Stingless bees at risk
Bolivia suffered from extreme wildfires in 2019 and 2020. The climate change-driven drought strengthened the fires and, in the past two years, over 5 million hectares were lost in the country, 3.5 million of them in Santa Cruz department.
So far, the aftermath for bees is still under study. "There's preliminary data on the affected mammals and vegetation, but with stingless bees and other pollinators we can't tell a number yet," says Coimbra. However, the conditions after the fires forebode a negative panorama for these valuable species and their ecosystems: without flowers, they have to fly further, the colonies are abandoned, and larger areas are left behind without pollinators, reducing the chances of the forest to regenerate.

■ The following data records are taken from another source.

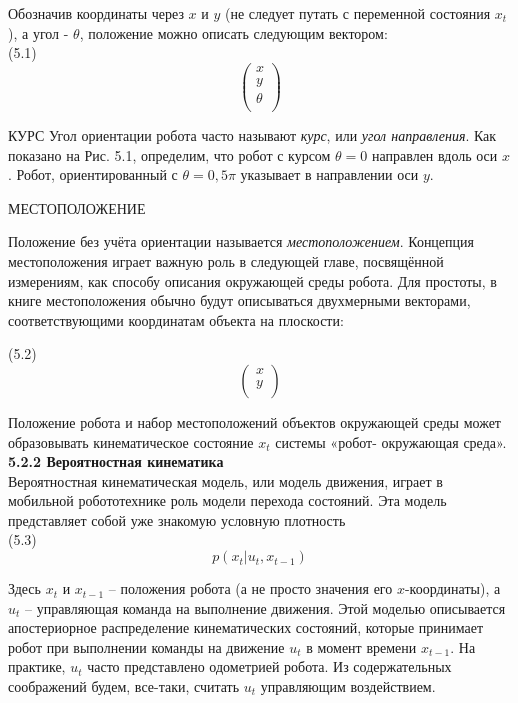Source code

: \documentclass[10pt,a4paper]{article}
\begin{document}
Обозначив координаты через $x$ и $y$ (не следует путать с переменной состояния $x_t$), а угол - $\theta$, положение можно описать следующим вектором:\\

(5.1)
\begin{equation*}
\left(\begin{array}{c}
x\\
y\\
\theta\\
\end{array}\right)
\end{equation*}

КУРС
Угол ориентации робота часто называют \textit{курс}, или \textit{угол направления}. Как показано на Рис. 5.1, определим, что робот с курсом $\theta = 0$ направлен вдоль оси $x$. Робот, ориентированный с $\theta=0,5\pi$ указывает в направлении оси $y$.

МЕСТОПОЛОЖЕНИЕ 

Положение без учёта ориентации называется \textit{местоположением}. Концепция местоположения играет важную роль в следующей главе, посвящённой измерениям, как способу описания окружающей среды робота. Для простоты, в книге местоположения обычно будут описываться двухмерными векторами, соответствующими координатам объекта на плоскости:

(5.2)
\begin{equation*}
\left(\begin{array}{c}
x\\
y\\
\end{array}\right)
\end{equation*}

Положение робота и набор местоположений объектов окружающей среды может образовывать кинематическое состояние $x_t$ системы «робот- окружающая среда».\\

\textbf{5.2.2 Вероятностная кинематика}\\

Вероятностная кинематическая модель, или модель движения, играет в мобильной робототехнике роль модели перехода состояний. Эта модель представляет собой уже знакомую условную плотность\\

(5.3)
$$p(x_t|u_t,x_{t-1})$$ 

Здесь $x_t$ и $x_{t-1}$ – положения робота (а не просто значения его $x$-координаты), а
$u_t$ – управляющая команда на выполнение движения. Этой моделью описывается апостериорное распределение кинематических состояний, которые принимает робот при выполнении команды на движение $u_t$ в момент времени $x_{t-1}$. На практике, $u_t$ часто представлено одометрией робота. Из содержательных соображений будем, все-таки, считать $u_t$ управляющим воздействием.\\
\end{document}
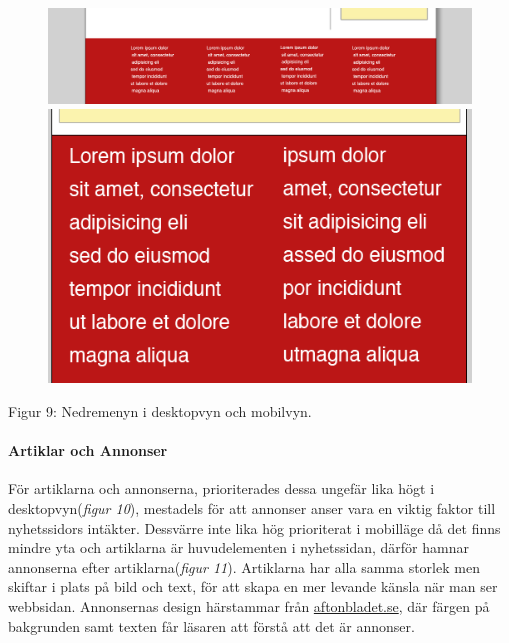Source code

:\documentclass[11pt]{article}
\begin{document}
\begin{figure}[H]
\centerline{%
\includegraphics[scale=0.237]{pics/menydesktopbot.png}\hspace{2em}%
\includegraphics[scale=0.35]{pics/menymobilbot.png}%
}
\end{figure}
\hspace{0.5cm}Figur 9: Nedremenyn i desktopvyn och mobilvyn.
\newpage
\paragraph{Artiklar och Annonser}\mbox{}

För artiklarna och annonserna, prioriterades dessa ungefär lika högt i desktopvyn(\textit{figur 10}), mestadels för att annonser anser vara en viktig faktor till nyhetssidors intäkter. Dessvärre inte lika hög prioriterat i mobilläge då det finns mindre yta och artiklarna är huvudelementen i nyhetssidan, därför hamnar annonserna efter artiklarna(\textit{figur 11}). Artiklarna har alla samma storlek men skiftar i plats på bild och text, för att skapa en mer levande känsla när man ser webbsidan. Annonsernas design härstammar från \href{www.aftonbladet.se}{aftonbladet.se}, där färgen på bakgrunden samt texten får läsaren att förstå att det är annonser. 
\\
\end{document}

The expansion of farmlands and pastures, and the increased use of pesticides, is impacting the bees more than ever. "When they [the landowners] chop down trees to create more farmlands, they attack the hives and burn them to clear the land, they just take the honey," says Regina. "We have to move the hives deeper and deeper further and further into the deeper forest, or we won't be able to control the effects of these elements on bees and honey."
An opportunity in the big city
José Carlos Becker, an enthusiast beekeeper, is taking an action. To improve the situation, he promotes the installation of stingless beehives and honey production in the city of Santa Cruz de la Sierra, one of South America's fastest-growing cities. A UNDP report established that it grows at 6,5%, while the rest of the cities in the country kept a rate of 5% growth. The city's breakneck development has been taking land, putting down trees, and turning more than 150 species that grow in the city into a lawn, leaving stingless bees without trees or vegetation.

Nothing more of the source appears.